To proclaim “Justice” committed two solecisms. First, it appropriated justice as the exclusive property of the state. Second, it assigned a fictitious value to the word, invoking a mythology of the universality of language.
In the United States, there is a department that calls itself Justice. Colloquially, we use the term “criminal justice system,” as though we are invited to ignore a system of endemic unfairness that has produced mass incarceration.
In 1957, the French writer Roland Barthes published a series of essays, under the title Mythologies. The book appeared in English under the same title in 1972.
Barthes’s essays describe the ways in which the state, the media, and private power wielders deploy verbal and pictorial images.

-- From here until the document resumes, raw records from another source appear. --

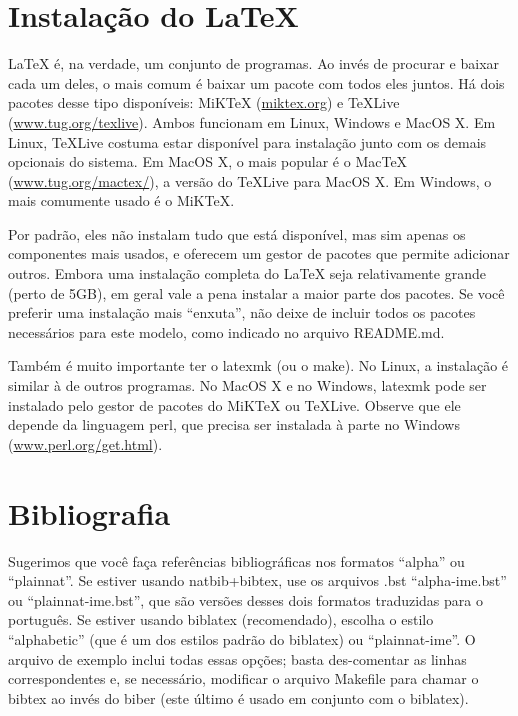 \section{Instalação do \LaTeX{}}

\LaTeX{} é, na verdade, um conjunto de programas. Ao invés de procurar e
baixar cada um deles, o mais comum é baixar um pacote com todos eles juntos.
Há dois pacotes desse tipo disponíveis: MiK\TeX{} (\url{miktex.org}) e
\TeX{}Live (\url{www.tug.org/texlive}). Ambos funcionam em Linux, Windows e
MacOS X. Em Linux, \TeX{}Live costuma estar disponível para instalação junto
com os demais opcionais do sistema. Em MacOS X, o mais popular é o Mac\TeX{}
(\url{www.tug.org/mactex/}), a versão do \TeX{}Live para MacOS X.  Em Windows,
o mais comumente usado é o MiK\TeX{}.

Por padrão, eles não instalam tudo que está disponível, mas sim apenas os
componentes mais usados, e oferecem um gestor de pacotes que permite adicionar
outros. Embora uma instalação completa do \LaTeX{} seja relativamente grande
(perto de 5GB), em geral vale a pena instalar a maior parte dos pacotes. Se
você preferir uma instalação mais ``enxuta'', não deixe de incluir todos os
pacotes necessários para este modelo, como indicado no arquivo README.md.

Também é muito importante ter o \textsf{latexmk} (ou o \textsf{make}). No Linux,
a instalação é similar à de outros programas. No MacOS X e no Windows,
\textsf{latexmk} pode ser instalado pelo gestor de pacotes do MiK\TeX{} ou
\TeX{}Live. Observe que ele depende da linguagem \textsf{perl}, que precisa ser
instalada à parte no Windows (\url{www.perl.org/get.html}).

\section{Bibliografia}

Sugerimos que você faça referências bibliográficas nos formatos ``alpha'' ou
``plainnat''.  Se estiver usando natbib+bibtex,
use os arquivos .bst ``alpha-ime.bst'' ou ``plainnat-ime.bst'', que são
versões desses dois formatos traduzidas para o português. Se estiver usando
biblatex (recomendado), escolha o estilo ``alphabetic''
(que é um dos estilos padrão do biblatex) ou ``plainnat-ime''. O arquivo de
exemplo inclui todas essas opções; basta des-comentar as linhas
correspondentes e, se necessário, modificar o arquivo Makefile para chamar
o bibtex ao invés do biber (este último é usado
em conjunto com o biblatex).

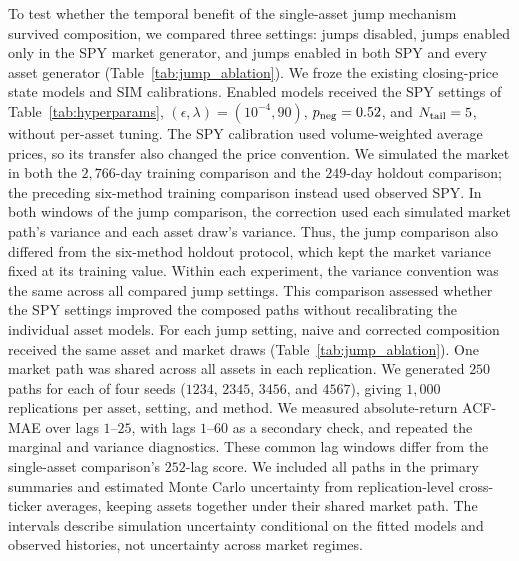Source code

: To test whether the temporal benefit of the single-asset jump mechanism
survived composition, we compared three settings: jumps disabled,
jumps enabled only in the SPY market generator, and jumps enabled in
both SPY and every asset generator
(Table~\ref{tab:jump_ablation}). We froze the existing closing-price
state models and SIM calibrations. Enabled models received the SPY
settings of Table~\ref{tab:hyperparams}, $(\epsilon,\lambda)=(10^{-4},90)$, $p_{\rm neg}=0.52$, and
$N_{\rm tail}=5$, without per-asset tuning. The SPY calibration used volume-weighted average prices, so its
transfer also changed the price convention. We simulated the market in both the
$2{,}766$-day training comparison and the $249$-day holdout comparison;
the preceding six-method training comparison instead used observed
SPY. In both windows of the jump comparison, the correction used each
simulated market path's variance and each asset draw's variance. Thus,
the jump comparison also differed from the six-method holdout protocol,
which kept the market variance fixed at its training value. Within
each experiment, the variance convention was the same across all
compared jump settings. This comparison assessed whether the SPY settings improved the
composed paths without recalibrating the individual asset models.
For each jump setting, naive and corrected composition received the
same asset and market draws (Table~\ref{tab:jump_ablation}). One market path was shared across all
assets in each replication. We generated $250$ paths for each of four
seeds ($1234$, $2345$, $3456$, and $4567$), giving $1{,}000$
replications per asset, setting, and method. We measured absolute-return
ACF-MAE over lags $1$--$25$, with lags $1$--$60$ as a secondary check,
and repeated the marginal and variance diagnostics. These common lag
windows differ from the single-asset comparison's $252$-lag score.
We included all paths in the primary summaries and estimated Monte
Carlo uncertainty from replication-level cross-ticker averages, keeping
assets together under their shared market path. The intervals describe
simulation uncertainty conditional on the fitted models and observed
histories, not uncertainty across market regimes.
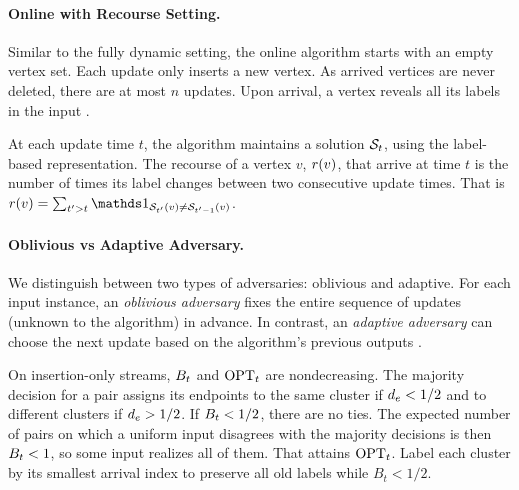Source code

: 

\paragraph{Online with Recourse Setting.}\label{par:online_with_recourse_setting_} %
Similar to the fully dynamic setting, the online algorithm starts with an empty vertex set.
Each update only inserts a new vertex.
As arrived vertices are never deleted, there are at most $ n $ updates.
Upon arrival, a vertex reveals all its labels in the input \clusterings.

At each update time $ t $, the algorithm maintains a \clustering solution $ \outcls{t} $, using the label-based representation.
The recourse of a vertex $ v $, $ \recourse{v} $, that arrive at time $ t $ is the number of times its label changes between two consecutive update times.
That is $ \recourse{v} = \sum_{t' > t} \idc{\outcls{t'}(v) \neq \outcls{t'-1}(v)} $.

\paragraph{Oblivious vs Adaptive Adversary.}\label{par:oblivious_vs_adaptive_adversaty} %
We distinguish between two types of adversaries: oblivious and adaptive.
For each input instance, an \emph{oblivious adversary} fixes the entire sequence of updates (unknown to the algorithm) in advance.
In contrast, an \emph{adaptive adversary} can choose the next update based on the algorithm's previous outputs .




On insertion-only streams, $\summweight{t}$ and $\operatorname{OPT}_t$ are nondecreasing. The
majority decision for a pair assigns its endpoints to the same cluster
if $\weight{e}<1/2$ and to different clusters if $\weight{e}>1/2$. If $\summweight{t}<1/2$, there are no ties. The expected number of
pairs on which a uniform input disagrees with the majority decisions
is then $\summweight{t}<1$, so some input realizes all of them. That \clustering
attains $\operatorname{OPT}_t$. Label each cluster by its smallest arrival index to
preserve all old labels while $B_t<1/2$.



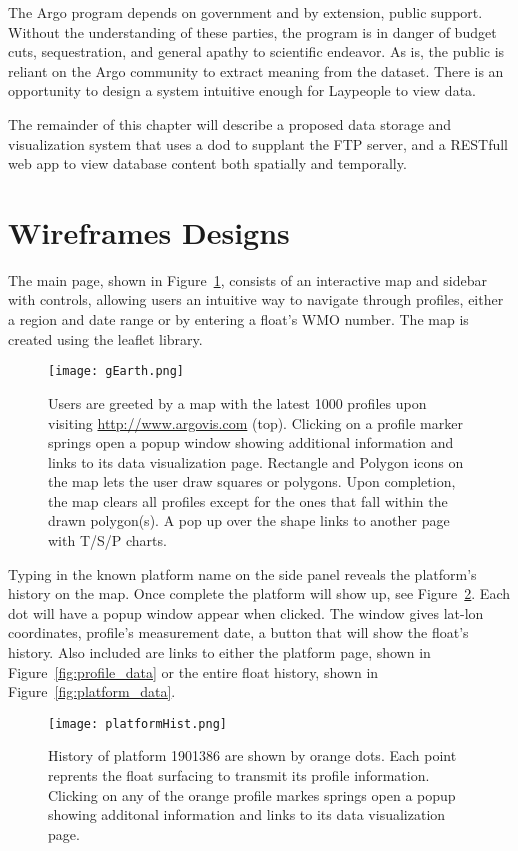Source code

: The Argo program depends on government and by extension, public support. Without the understanding of these parties, the program is in danger of budget cuts, sequestration, and general apathy to scientific endeavor. As is, the public is reliant on the Argo community to extract meaning from the dataset. There is an opportunity to design a system intuitive enough for Laypeople to view data. 

The remainder of this chapter will describe a proposed data storage and visualization system that uses a \gls{dod} to supplant the FTP server, and a RESTfull web app to view database content both spatially and temporally.

\section{Wireframes Designs}
The main page, shown in Figure~\ref{fig:main_page}, consists of an interactive map and sidebar with controls, allowing users an intuitive way to navigate through profiles, either a region and date range or by entering a float's WMO number. The map is created using the \gls{leaflet} library.

\begin{figure}[ht]
\begin{minipage}{6in}
\centering
\texttt{[image: gEarth.png]}
\caption{\label{fig:main_page} Users are greeted by a map with the latest 1000 profiles upon visiting \url{http://www.argovis.com} (top). Clicking on a profile marker springs open a popup window showing additional information and links to its data visualization page. Rectangle and Polygon icons on the map lets the user draw squares or polygons. Upon completion, the map clears all profiles except for the ones that fall within the drawn polygon(s). A pop up over the shape links to another page with T/S/P charts.}
\end{minipage}
\end{figure}
Typing in the known platform name on the side panel reveals the platform's history on the map. Once complete the platform will show up, see Figure~\ref{fig:prof_hist}. Each dot will have a popup window appear when clicked. The window gives lat-lon coordinates, profile's measurement date, a button that will show the float's history. Also included are links to either the platform page, shown in Figure~\ref{fig:profile_data} or the entire float history, shown in Figure~\ref{fig:platform_data}.

\begin{figure}[ht]
\centering
\begin{minipage}{6in}
\texttt{[image: platformHist.png]}
\caption{\label{fig:prof_hist} History of platform 1901386 are shown by orange dots. Each point reprents the float surfacing to transmit its profile information. Clicking on any of the orange profile markes springs open a popup showing additonal information and links to its data visualization page.}
\end{minipage}
\end{figure}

Barthes writes of seeing a magazine cover in the late 1950s showing a black soldier saluting the French flag. At that time, France was engaged in brutal suppression of anti-colonial uprisings in Africa and had recently lost the decisive battle of Điện Biên Phû in Vietnam. The photograph sends the mythological message that even this soldier, and by extension most people of color, support colonialism.1
Another of Barthes’s essays discusses the trial of a semi-literate octogenarian French goatherd for killing an English tourist. The defendant did not possess the culpable mental state that the law’s machinery attributed to him. But, as Barthes observed:
Periodically, some trial, and not necessarily fictitious like the one in Camus’s The Stranger, comes to remind you that the Law is always prepared to lend you a spare brain in order to condemn you without remorse, and that, like Corneille, it depicts you as you should be, and not as you are.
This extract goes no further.